Me: Semantics. But we need to pass this course, so passable is fine. No, passable is good. A damned sight better than failable.

Xavier: “We” don’t need to pass. You need to pass to keep your scholarship. I don’t need to do shit. Pass. Fail. Drop out. Stay. It really makes no difference.

I hated to admit it, but he was absolutely right—about my need to stay, anyway, even if he had the reason twisted. He was so ridiculously stinking rich that it really didn’t matter what he did. If he’d dropped out of high school and not even bothered to get his GED, he could still have walked into any boardroom in the world, thrown down a stack of cash and had the whole room take notice. Nobody was going to check his qualifications before backing him in a business venture, or extending a line of credit—not that he’d ever need it. The fact was, even if he was flunking out of college, he could just offer to build another wing or pour money into a new scholarship fund, and he’d be good to go.

For me it was the opposite. With my family background and personal history, people made up their mind about me before I even walked into the room, and then, when I did, it just made matters worse. A brown girl from so far over the wrong side of the tracks the track had ended and the train derailed. So far that it was no longer a track, but a train boneyard.

Nobody would automatically take what I had to say at face value. Nobody would assume I was talented or intelligent. What Xavier could do with money I would have to do with hard work, grit, determination and a transcript from one of the best schools in the country, and therefore the world. Even then, it would still be a struggle.

Me: Yeah, well we ain’t all entitled blond princes. The rest of us have goals, and mine are bigger than most, so excuse me while I don’t let your inflated ego stand in the way of me achieving them.

Xavier: I don’t put my name to anything passable. IF I choose to do something, it’s to nail it to the wall. Or I don’t fucking bother. There is no in-between. Reylton is going to see right through your flaky-ass plan and flunk us anyway. We do this properly, or I’m out. Your choice, Angry Girl.

I actually hated him. He was baiting me, and just like the bullies I’d had to deal with at school for years, I shouldn’t let him get to me, but he seemed to know exactly how to push my buttons like nobody else.

Xavier

As I watched the little green light fade, telling me that Rocky was no longer on the chat, the desire to kill whomever she had spent the night with was overwhelmingly real. I needed to get a grip of myself. I poured myself another drink, ignoring the fact that it wasn’t even sunrise. Technically I was still “out” from the night before, so it wasn’t early morning drinking, it was ultra-late-night drinking. The reasoning was flimsy, but I had to do what I had to do to get through the day.

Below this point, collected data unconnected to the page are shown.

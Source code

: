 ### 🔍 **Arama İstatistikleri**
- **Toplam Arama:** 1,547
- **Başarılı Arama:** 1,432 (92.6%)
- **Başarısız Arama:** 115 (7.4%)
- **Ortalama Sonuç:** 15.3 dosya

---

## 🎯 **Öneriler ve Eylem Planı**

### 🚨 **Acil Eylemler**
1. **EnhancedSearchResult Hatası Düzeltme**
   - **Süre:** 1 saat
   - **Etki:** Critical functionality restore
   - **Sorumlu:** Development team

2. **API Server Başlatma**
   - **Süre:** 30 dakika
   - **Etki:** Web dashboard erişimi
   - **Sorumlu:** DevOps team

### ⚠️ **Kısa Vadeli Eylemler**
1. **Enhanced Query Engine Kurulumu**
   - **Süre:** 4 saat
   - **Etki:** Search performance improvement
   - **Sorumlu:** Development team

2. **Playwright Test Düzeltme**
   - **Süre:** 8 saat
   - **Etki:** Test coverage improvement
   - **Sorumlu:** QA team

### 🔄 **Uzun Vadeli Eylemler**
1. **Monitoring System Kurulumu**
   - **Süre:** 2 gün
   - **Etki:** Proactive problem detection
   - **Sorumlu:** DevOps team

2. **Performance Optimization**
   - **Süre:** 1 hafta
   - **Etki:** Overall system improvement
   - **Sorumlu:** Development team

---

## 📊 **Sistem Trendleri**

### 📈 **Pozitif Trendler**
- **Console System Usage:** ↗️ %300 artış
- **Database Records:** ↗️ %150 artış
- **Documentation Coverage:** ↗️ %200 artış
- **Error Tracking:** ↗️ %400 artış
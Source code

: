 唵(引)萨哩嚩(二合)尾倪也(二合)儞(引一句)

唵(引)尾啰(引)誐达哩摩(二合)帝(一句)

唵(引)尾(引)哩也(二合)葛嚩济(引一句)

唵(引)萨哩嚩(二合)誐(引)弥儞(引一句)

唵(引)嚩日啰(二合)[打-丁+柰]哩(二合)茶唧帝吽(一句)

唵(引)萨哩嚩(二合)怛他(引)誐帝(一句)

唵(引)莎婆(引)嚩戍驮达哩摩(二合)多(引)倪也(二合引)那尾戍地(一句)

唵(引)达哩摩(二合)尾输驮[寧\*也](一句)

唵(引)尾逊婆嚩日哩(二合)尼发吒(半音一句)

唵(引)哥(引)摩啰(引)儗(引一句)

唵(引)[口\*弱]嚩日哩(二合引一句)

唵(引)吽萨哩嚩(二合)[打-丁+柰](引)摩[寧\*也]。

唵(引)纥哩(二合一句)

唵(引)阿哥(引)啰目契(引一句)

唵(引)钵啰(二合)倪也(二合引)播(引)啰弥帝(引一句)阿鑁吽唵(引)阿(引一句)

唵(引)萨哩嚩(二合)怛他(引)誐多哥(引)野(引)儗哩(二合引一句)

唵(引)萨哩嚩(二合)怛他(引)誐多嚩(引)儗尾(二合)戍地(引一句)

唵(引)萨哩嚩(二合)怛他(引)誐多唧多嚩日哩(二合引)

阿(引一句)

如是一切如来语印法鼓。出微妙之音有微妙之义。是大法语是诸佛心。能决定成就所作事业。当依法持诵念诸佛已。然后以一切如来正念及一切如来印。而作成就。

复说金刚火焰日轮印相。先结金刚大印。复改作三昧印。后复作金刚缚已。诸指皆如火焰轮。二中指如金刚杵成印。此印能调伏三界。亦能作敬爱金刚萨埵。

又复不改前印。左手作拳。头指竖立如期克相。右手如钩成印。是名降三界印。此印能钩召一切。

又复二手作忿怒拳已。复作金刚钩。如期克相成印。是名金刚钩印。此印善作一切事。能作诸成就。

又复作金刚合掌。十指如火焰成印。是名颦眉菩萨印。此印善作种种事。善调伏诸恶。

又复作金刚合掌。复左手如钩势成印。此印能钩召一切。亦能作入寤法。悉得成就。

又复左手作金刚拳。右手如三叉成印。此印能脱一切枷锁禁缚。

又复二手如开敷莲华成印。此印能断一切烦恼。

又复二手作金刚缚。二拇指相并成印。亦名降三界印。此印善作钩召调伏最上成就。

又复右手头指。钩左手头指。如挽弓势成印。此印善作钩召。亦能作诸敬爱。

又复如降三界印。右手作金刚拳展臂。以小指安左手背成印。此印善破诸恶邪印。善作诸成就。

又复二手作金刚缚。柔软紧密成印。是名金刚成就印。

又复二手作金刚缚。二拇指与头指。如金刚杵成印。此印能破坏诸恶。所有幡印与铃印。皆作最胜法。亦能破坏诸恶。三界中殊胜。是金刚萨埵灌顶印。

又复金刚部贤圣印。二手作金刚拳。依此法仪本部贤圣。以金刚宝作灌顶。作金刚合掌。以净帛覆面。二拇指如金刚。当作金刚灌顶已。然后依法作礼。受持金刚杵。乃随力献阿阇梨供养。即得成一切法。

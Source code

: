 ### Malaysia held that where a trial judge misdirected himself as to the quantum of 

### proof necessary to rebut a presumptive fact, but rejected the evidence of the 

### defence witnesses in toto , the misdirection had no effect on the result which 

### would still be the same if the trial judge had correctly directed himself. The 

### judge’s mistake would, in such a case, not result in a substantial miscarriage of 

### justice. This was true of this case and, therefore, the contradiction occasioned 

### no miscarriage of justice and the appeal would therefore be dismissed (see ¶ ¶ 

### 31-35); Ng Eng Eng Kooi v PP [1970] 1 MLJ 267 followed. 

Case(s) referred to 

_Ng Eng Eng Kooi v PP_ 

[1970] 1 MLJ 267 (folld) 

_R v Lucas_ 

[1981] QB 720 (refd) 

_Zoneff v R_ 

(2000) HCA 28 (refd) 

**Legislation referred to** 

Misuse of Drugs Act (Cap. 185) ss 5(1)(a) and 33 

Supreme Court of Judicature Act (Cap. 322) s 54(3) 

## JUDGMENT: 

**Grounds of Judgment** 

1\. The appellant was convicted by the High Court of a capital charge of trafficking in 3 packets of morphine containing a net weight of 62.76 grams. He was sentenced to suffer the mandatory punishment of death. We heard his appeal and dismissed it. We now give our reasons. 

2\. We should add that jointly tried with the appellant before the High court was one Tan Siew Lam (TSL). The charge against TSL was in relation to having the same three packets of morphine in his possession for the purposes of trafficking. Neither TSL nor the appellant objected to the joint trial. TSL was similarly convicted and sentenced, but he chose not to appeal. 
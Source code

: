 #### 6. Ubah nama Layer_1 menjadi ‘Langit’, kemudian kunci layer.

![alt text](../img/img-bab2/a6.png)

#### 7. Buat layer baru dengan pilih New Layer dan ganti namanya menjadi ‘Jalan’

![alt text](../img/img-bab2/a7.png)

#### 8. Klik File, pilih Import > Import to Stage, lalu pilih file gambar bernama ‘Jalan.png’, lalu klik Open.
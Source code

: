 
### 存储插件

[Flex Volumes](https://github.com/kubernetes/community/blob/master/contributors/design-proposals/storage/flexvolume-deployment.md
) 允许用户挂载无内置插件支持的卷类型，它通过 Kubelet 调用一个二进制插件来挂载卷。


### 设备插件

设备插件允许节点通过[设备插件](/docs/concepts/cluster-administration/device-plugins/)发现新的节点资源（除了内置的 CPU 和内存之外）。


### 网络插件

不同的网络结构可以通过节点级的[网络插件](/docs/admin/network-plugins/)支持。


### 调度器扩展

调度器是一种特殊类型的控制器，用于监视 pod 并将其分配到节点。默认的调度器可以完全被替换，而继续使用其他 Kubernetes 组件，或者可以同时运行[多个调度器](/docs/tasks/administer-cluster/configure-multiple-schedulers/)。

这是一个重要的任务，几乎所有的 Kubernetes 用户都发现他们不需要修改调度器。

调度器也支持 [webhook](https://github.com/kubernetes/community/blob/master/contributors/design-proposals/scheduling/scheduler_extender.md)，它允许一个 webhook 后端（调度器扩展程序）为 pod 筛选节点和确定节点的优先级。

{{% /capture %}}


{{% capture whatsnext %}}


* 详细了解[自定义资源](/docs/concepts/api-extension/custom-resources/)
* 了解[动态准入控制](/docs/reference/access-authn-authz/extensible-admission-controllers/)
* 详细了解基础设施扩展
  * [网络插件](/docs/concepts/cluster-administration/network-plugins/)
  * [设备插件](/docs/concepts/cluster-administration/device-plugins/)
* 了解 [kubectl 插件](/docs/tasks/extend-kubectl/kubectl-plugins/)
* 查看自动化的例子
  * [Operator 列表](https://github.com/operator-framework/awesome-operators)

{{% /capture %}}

I flicked to my email account, scanning the items in the inbox. There was no way I was going to be able to sleep with Rocky on my mind. Again. But, I was too tired to do anything useful like work on assignments. Plus, I really didn’t want to. Cleaning out my inbox was enough to keep my synapses firing, but didn’t require any fully cogent thinking, especially as the majority of it was crap—literally junk mail that had slipped past the spam filter, or just bullshit that I could live without even opening, let alone reading. The amount of crapola I received seemed to have gone up exponentially since I started college. It was staggering.

One message caught my eye, jumping out in the sea of bullshit.

From: Michael Stoppard

To: Xavier Cross

Subject: Update

Mr. Cross,

Please message me at your earliest convenience.

Regards,

Mike

This could only mean one thing. He had news for me. I couldn’t believe my hands were shaking a little as I tapped out a text to him. Between that and my reaction to Rocky, I was beginning to wonder if I’d turned into an actual pussy.